Des épargnants de l'Anhyp attaquent l'État français

Six épargnants de l’ex-Anhyp viennent d’intenter une action contre l’État français, réclamant 28 millions d’euros. Ils dénoncent la lenteur de la procédure et le rôle de la Banque de France.

"Véritable sinistre judiciaire." Les mots de l’avocat français Emmanuel Ludot ne sont pas assez forts à l’heure d’évoquer le dossier Anhyp/Axa Bank. Dans une assignation envoyée récemment au tribunal de grande instance de Paris, l’avocat, qui représente six épargnants s’estimant grugés, réclame 28 millions d’euros à l’État français, pointant directement sa responsabilité dans cette affaire qui dure depuis plus de 25 ans!

"Cette affaire a connu une instruction de plus de 25 ans. La France a déjà été condamnée par la Cour européenne des Droits de l’Homme pour de telles durées anormales.
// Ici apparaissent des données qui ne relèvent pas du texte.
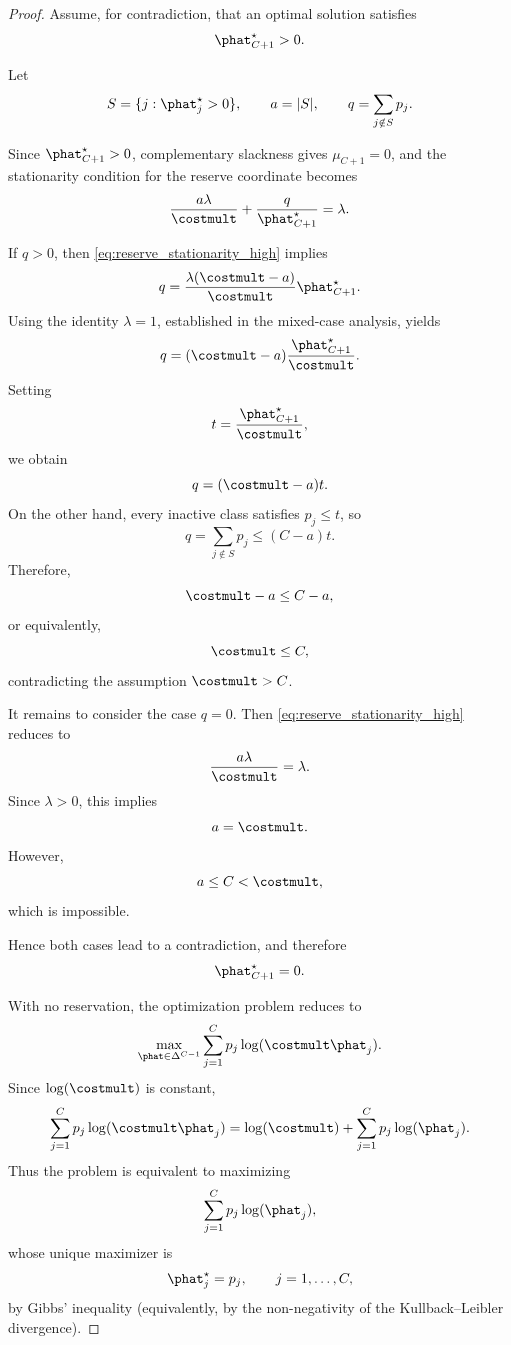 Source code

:\begin{proof}
    Assume, for contradiction, that an optimal solution satisfies
    \[
        \phat_{C+1}^\star>0.
    \]

    Let
    \[
        S=\{j:\phat_j^\star>0\},
        \qquad
        a=|S|,
        \qquad
        q=\sum_{j\notin S}p_j.
    \]

    Since \(\phat_{C+1}^\star>0\), complementary slackness gives
    \(\mu_{C+1}=0\), and the stationarity condition for the reserve
    coordinate becomes
    \begin{equation}
        \frac{a\lambda}{\costmult}
        +
        \frac{q}{\phat_{C+1}^\star}
        =
        \lambda.
        \label{eq:reserve_stationarity_high}
    \end{equation}

    If \(q>0\), then \eqref{eq:reserve_stationarity_high} implies
    \[
        q
        =
        \frac{\lambda(\costmult-a)}
        {\costmult}
        \phat_{C+1}^\star.
    \]
    Using the identity \(\lambda=1\), established in the mixed-case
    analysis, yields
    \[
        q
        =
        (\costmult-a)
        \frac{\phat_{C+1}^\star}{\costmult}.
    \]
    Setting
    \[
        t=\frac{\phat_{C+1}^\star}{\costmult},
    \]
    we obtain
    \[
        q=(\costmult-a)t.
    \]
    On the other hand, every inactive class satisfies
    \(p_j\le t\), so
    \[
        q
        =
        \sum_{j\notin S}p_j
        \le
        (C-a)t.
    \]
    Therefore,
    \[
        \costmult-a
        \le
        C-a,
    \]
    or equivalently,
    \[
        \costmult\le C,
    \]
    contradicting the assumption \(\costmult>C\).

    It remains to consider the case \(q=0\). Then
    \eqref{eq:reserve_stationarity_high} reduces to
    \[
        \frac{a\lambda}{\costmult}
        =
        \lambda.
    \]
    Since \(\lambda>0\), this implies
    \[
        a=\costmult.
    \]
    However,
    \[
        a\le C<\costmult,
    \]
    which is impossible.

    Hence both cases lead to a contradiction, and therefore
    \[
        \phat_{C+1}^\star=0.
    \]

    With no reservation, the optimization problem reduces to
    \[
        \max_{\phat\in\Delta^{C-1}}
        \sum_{j=1}^{C}
        p_j\log(\costmult\phat_j).
    \]
    Since \(\log(\costmult)\) is constant,
    \[
        \sum_{j=1}^{C}
        p_j\log(\costmult\phat_j)
        =
        \log(\costmult)
        +
        \sum_{j=1}^{C}
        p_j\log(\phat_j).
    \]
    Thus the problem is equivalent to maximizing
    \[
        \sum_{j=1}^{C}
        p_j\log(\phat_j),
    \]
    whose unique maximizer is
    \[
        \phat_j^\star=p_j,
        \qquad
        j=1,\ldots,C,
    \]
    by Gibbs' inequality (equivalently, by the non-negativity of the
    Kullback--Leibler divergence).
\end{proof}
C’est cette durée non justifiable et non justifiée qui a permis de sauver une clique d’un procès qui devait immanquablement intervenir", nous a expliqué l’avocat.

Ce dossier remonte en réalité à la fin des années 80. À cette époque, désireuse de prendre pied en France, l’ex-Anhyp avait commercialisé des prêts à taux variables multidevises entre 1986 et 1990. Deux ans plus tard, évoquant un retournement de marché, la banque avait exigé le remboursement des prêts. Les clients, qui pensaient avoir conclu des crédits hypothécaires à long terme, ont été obligés de rembourser des crédits à court terme. "Cette banque est arrivée en France avec des arrière-pensées. Les clients ciblés étaient en difficulté, la banque cherchait les clients insolvables", précise encore Me Emmanuel Ludot.

Non-lieu

In fine, une longue enquête révélera qu’il s’agissait d’une escroquerie. En effet, les documents présentés ne permettaient pas aux clients de comprendre ce qu’ils signaient. Finalement, une plainte pénale avec constitution de partie civile sera déposée le 22 mai 1992. Il faudra encore attendre 22 ans avant d’obtenir une ordonnance de renvoi devant le tribunal correctionnel de Paris. Pendant ce temps, une autre procédure initiée en Belgique avait été jointe au dossier français. Sans trop entrer dans le détail, la chambre d’instruction de la cour d’appel de Versailles a confirmé, le 12 juillet 2016, l’extinction de l’action publique, une ordonnance de non-lieu confirmée par la cour d’appel de Paris en décembre 2016.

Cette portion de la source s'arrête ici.